> [Source data]

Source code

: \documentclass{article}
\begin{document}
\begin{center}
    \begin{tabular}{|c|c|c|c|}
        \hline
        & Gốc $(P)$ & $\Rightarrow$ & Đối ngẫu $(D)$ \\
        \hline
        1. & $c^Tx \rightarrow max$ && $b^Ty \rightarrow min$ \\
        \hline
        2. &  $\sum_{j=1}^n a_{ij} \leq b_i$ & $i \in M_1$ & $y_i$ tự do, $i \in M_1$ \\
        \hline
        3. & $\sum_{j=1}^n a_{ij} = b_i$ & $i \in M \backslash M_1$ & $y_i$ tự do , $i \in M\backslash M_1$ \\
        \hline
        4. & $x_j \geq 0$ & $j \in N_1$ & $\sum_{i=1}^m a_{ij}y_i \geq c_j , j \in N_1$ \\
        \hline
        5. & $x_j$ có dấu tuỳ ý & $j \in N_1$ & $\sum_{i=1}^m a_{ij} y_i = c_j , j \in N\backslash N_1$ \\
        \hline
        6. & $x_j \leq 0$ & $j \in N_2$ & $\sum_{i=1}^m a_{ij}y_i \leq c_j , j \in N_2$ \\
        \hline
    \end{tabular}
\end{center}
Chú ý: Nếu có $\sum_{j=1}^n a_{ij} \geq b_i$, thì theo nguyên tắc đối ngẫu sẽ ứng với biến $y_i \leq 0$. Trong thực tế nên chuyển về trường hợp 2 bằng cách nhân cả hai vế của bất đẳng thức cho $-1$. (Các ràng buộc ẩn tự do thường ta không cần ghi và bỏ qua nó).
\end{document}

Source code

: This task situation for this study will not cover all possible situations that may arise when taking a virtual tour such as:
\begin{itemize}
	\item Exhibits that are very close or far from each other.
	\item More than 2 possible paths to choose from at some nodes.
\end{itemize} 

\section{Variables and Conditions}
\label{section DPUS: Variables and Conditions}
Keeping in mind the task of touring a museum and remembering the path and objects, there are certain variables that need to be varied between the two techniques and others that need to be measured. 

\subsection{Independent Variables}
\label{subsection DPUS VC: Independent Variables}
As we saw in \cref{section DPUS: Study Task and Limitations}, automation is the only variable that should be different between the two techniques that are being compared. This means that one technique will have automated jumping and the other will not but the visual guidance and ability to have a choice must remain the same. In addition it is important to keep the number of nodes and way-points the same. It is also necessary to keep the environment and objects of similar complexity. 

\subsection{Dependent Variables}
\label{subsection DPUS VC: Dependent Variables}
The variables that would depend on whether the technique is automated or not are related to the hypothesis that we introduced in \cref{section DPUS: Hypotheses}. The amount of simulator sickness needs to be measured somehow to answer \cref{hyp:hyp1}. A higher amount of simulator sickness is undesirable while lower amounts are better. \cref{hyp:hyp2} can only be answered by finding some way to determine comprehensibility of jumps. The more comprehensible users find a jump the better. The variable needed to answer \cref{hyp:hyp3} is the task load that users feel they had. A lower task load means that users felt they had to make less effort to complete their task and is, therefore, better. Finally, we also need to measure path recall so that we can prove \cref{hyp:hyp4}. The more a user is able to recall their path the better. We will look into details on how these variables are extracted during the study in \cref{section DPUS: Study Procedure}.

> [Task to carry out] Copy each line of the data exactly, please.

> [Expected answer]
Source code

: \documentclass{article}
\begin{document}
\begin{center}
    \begin{tabular}{|c|c|c|c|}
        \hline
        & Gốc $(P)$ & $\Rightarrow$ & Đối ngẫu $(D)$ \\
        \hline
        1. & $c^Tx \rightarrow max$ && $b^Ty \rightarrow min$ \\
        \hline
        2. &  $\sum_{j=1}^n a_{ij} \leq b_i$ & $i \in M_1$ & $y_i$ tự do, $i \in M_1$ \\
        \hline
        3. & $\sum_{j=1}^n a_{ij} = b_i$ & $i \in M \backslash M_1$ & $y_i$ tự do , $i \in M\backslash M_1$ \\
        \hline
        4. & $x_j \geq 0$ & $j \in N_1$ & $\sum_{i=1}^m a_{ij}y_i \geq c_j , j \in N_1$ \\
        \hline
        5. & $x_j$ có dấu tuỳ ý & $j \in N_1$ & $\sum_{i=1}^m a_{ij} y_i = c_j , j \in N\backslash N_1$ \\
        \hline
        6. & $x_j \leq 0$ & $j \in N_2$ & $\sum_{i=1}^m a_{ij}y_i \leq c_j , j \in N_2$ \\
        \hline
    \end{tabular}
\end{center}
Chú ý: Nếu có $\sum_{j=1}^n a_{ij} \geq b_i$, thì theo nguyên tắc đối ngẫu sẽ ứng với biến $y_i \leq 0$. Trong thực tế nên chuyển về trường hợp 2 bằng cách nhân cả hai vế của bất đẳng thức cho $-1$. (Các ràng buộc ẩn tự do thường ta không cần ghi và bỏ qua nó).
\end{document}

Source code

: This task situation for this study will not cover all possible situations that may arise when taking a virtual tour such as:
\begin{itemize}
	\item Exhibits that are very close or far from each other.
	\item More than 2 possible paths to choose from at some nodes.
\end{itemize} 

\section{Variables and Conditions}
\label{section DPUS: Variables and Conditions}
Keeping in mind the task of touring a museum and remembering the path and objects, there are certain variables that need to be varied between the two techniques and others that need to be measured. 

\subsection{Independent Variables}
\label{subsection DPUS VC: Independent Variables}
As we saw in \cref{section DPUS: Study Task and Limitations}, automation is the only variable that should be different between the two techniques that are being compared. This means that one technique will have automated jumping and the other will not but the visual guidance and ability to have a choice must remain the same. In addition it is important to keep the number of nodes and way-points the same. It is also necessary to keep the environment and objects of similar complexity. 

\subsection{Dependent Variables}
\label{subsection DPUS VC: Dependent Variables}
The variables that would depend on whether the technique is automated or not are related to the hypothesis that we introduced in \cref{section DPUS: Hypotheses}. The amount of simulator sickness needs to be measured somehow to answer \cref{hyp:hyp1}. A higher amount of simulator sickness is undesirable while lower amounts are better. \cref{hyp:hyp2} can only be answered by finding some way to determine comprehensibility of jumps. The more comprehensible users find a jump the better. The variable needed to answer \cref{hyp:hyp3} is the task load that users feel they had. A lower task load means that users felt they had to make less effort to complete their task and is, therefore, better. Finally, we also need to measure path recall so that we can prove \cref{hyp:hyp4}. The more a user is able to recall their path the better. We will look into details on how these variables are extracted during the study in \cref{section DPUS: Study Procedure}.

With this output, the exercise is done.